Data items

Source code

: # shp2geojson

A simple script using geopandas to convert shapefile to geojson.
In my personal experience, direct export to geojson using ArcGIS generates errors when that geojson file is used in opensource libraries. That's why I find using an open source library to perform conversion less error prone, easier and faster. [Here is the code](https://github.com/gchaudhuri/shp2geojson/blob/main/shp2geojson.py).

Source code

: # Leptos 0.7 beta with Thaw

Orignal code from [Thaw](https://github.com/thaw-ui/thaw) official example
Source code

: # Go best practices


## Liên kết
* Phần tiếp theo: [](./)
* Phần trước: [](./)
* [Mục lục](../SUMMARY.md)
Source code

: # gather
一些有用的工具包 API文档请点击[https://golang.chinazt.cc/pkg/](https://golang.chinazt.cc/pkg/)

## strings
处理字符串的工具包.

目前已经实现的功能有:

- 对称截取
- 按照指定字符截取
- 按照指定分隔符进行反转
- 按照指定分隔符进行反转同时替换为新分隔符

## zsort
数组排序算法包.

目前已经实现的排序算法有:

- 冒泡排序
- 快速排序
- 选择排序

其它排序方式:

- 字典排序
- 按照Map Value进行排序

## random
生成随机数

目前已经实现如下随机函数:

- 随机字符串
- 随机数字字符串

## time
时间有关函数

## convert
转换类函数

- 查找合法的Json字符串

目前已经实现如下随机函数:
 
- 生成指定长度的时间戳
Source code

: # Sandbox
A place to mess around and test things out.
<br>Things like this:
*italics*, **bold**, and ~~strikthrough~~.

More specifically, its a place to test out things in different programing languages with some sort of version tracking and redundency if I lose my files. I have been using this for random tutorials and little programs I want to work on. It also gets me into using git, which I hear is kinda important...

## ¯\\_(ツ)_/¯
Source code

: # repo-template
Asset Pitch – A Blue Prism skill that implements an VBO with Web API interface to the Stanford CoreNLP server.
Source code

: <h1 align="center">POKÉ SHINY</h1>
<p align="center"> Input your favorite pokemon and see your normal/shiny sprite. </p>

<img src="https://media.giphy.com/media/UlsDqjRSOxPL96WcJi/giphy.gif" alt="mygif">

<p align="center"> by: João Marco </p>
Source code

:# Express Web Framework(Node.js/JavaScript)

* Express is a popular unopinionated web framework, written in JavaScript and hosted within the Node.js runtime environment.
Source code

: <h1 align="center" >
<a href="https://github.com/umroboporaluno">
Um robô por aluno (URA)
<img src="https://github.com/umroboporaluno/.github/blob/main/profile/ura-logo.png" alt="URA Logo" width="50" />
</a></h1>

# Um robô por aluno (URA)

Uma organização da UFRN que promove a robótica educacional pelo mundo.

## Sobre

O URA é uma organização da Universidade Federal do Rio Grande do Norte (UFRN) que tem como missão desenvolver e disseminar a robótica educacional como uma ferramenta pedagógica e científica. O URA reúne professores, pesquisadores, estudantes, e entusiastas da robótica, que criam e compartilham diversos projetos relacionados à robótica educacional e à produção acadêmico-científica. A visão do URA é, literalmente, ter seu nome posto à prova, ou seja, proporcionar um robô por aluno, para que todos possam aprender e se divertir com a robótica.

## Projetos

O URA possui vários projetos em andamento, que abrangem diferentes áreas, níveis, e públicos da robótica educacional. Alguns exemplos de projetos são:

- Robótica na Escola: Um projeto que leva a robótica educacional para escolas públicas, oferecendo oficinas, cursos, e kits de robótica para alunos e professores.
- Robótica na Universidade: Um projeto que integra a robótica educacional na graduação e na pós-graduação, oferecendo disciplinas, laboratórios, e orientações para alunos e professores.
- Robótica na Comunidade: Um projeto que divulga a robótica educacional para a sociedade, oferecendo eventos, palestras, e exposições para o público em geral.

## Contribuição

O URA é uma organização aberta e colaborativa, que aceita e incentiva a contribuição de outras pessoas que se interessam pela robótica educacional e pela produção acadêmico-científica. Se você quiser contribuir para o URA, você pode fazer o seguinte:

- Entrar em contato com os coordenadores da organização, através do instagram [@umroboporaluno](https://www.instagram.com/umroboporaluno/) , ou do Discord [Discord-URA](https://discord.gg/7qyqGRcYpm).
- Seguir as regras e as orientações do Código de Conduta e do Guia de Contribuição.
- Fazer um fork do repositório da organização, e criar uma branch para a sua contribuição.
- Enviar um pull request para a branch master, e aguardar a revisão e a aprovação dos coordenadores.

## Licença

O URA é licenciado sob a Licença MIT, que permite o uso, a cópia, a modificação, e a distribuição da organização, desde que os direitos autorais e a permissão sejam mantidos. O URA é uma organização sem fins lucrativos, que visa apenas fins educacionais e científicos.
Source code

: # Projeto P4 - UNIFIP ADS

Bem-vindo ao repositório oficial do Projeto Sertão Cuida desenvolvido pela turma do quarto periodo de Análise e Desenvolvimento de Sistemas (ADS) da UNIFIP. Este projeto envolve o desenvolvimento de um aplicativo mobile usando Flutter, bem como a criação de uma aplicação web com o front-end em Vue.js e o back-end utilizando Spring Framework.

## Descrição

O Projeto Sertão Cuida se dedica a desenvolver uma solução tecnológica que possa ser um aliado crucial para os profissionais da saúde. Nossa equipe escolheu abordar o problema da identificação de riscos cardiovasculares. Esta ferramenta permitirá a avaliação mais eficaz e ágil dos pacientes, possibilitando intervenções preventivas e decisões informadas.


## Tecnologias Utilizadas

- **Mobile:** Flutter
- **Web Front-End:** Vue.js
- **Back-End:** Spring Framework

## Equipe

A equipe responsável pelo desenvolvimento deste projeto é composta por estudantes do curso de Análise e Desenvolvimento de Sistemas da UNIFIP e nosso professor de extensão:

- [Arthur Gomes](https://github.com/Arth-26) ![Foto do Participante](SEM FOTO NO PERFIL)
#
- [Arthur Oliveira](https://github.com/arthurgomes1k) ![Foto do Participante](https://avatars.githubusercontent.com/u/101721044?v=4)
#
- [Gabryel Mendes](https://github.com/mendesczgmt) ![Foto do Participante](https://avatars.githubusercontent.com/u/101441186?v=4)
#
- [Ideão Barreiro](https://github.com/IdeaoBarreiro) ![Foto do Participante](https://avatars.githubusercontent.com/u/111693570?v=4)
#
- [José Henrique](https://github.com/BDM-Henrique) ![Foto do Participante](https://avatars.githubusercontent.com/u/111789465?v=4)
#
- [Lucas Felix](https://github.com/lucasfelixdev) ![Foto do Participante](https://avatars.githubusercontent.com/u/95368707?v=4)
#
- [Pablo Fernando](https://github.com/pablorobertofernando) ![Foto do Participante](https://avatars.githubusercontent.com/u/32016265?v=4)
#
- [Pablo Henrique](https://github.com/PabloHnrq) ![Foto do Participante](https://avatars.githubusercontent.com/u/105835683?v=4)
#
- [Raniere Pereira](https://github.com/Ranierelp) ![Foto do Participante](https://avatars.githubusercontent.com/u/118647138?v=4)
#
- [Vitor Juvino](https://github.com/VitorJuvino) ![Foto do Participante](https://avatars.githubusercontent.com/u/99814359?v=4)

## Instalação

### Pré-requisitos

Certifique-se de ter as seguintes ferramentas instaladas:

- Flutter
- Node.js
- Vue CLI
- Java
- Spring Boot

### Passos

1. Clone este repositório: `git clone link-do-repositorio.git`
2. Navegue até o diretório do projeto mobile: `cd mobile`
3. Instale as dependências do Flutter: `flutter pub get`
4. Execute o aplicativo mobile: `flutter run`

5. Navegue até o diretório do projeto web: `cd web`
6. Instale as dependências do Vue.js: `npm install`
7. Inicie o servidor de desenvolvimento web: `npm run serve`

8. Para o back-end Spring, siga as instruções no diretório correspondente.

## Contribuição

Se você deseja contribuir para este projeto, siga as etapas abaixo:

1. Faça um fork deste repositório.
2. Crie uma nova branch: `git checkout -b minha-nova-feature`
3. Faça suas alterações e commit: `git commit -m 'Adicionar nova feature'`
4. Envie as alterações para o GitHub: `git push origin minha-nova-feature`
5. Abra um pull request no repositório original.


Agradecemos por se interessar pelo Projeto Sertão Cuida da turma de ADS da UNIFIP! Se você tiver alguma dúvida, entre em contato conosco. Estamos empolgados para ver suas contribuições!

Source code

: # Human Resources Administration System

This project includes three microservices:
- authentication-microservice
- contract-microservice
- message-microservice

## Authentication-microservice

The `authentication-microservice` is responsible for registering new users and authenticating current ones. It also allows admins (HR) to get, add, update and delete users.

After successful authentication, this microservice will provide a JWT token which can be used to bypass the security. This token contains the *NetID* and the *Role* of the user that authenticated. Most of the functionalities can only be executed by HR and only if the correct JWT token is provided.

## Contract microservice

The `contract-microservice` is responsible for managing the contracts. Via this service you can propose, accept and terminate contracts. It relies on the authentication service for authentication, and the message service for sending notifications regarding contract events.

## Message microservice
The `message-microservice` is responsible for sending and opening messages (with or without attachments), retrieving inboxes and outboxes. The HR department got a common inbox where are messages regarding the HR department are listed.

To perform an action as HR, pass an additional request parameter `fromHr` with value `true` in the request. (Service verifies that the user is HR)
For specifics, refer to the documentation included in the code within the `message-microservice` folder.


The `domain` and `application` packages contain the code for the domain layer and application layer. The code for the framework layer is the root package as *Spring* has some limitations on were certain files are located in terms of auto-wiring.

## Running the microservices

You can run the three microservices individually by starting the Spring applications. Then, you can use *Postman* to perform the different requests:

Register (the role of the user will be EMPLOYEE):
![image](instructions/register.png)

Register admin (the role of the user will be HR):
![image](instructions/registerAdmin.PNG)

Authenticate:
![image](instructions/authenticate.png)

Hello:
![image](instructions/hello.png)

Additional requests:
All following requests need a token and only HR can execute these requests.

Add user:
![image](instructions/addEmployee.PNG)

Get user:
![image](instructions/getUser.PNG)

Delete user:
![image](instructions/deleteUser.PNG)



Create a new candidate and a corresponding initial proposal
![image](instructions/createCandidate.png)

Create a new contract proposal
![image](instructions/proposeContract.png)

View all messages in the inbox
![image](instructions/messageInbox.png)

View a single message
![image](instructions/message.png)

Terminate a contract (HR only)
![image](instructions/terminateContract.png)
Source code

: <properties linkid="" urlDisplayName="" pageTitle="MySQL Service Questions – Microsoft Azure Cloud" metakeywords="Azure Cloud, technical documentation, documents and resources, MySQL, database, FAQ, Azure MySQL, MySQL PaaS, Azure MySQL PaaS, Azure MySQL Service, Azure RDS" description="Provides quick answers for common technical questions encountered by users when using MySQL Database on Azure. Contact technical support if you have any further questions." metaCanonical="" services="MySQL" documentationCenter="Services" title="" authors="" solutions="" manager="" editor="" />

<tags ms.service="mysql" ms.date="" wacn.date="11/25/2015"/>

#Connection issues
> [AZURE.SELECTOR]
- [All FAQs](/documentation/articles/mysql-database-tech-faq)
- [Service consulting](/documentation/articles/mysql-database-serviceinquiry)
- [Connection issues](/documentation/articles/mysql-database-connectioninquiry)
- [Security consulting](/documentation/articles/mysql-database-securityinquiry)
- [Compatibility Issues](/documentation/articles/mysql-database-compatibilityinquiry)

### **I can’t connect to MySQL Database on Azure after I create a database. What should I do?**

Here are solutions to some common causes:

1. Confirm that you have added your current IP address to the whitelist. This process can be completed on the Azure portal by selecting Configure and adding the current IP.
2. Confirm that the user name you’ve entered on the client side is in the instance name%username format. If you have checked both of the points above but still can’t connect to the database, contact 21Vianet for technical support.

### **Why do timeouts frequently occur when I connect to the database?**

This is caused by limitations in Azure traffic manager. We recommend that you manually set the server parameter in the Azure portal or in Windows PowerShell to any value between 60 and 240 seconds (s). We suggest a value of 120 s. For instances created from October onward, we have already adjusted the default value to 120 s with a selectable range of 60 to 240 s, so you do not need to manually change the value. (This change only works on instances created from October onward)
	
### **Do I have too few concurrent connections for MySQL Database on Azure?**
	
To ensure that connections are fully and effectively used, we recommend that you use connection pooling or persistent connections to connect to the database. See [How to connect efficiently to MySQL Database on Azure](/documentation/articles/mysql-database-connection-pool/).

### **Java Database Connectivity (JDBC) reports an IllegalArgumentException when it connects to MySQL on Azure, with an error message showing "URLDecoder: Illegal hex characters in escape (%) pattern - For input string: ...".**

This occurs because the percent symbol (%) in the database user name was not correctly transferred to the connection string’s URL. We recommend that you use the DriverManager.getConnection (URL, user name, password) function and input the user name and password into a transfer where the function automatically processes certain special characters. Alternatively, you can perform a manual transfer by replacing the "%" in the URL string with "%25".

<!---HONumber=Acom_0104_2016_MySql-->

About this exercise
For the word "Arthur", find every line in the data that holds it and copy that line.

Response to this exercise
- [Arthur Gomes](https://github.com/Arth-26) ![Foto do Participante](SEM FOTO NO PERFIL)
- [Arthur Oliveira](https://github.com/arthurgomes1k) ![Foto do Participante](https://avatars.githubusercontent.com/u/101721044?v=4)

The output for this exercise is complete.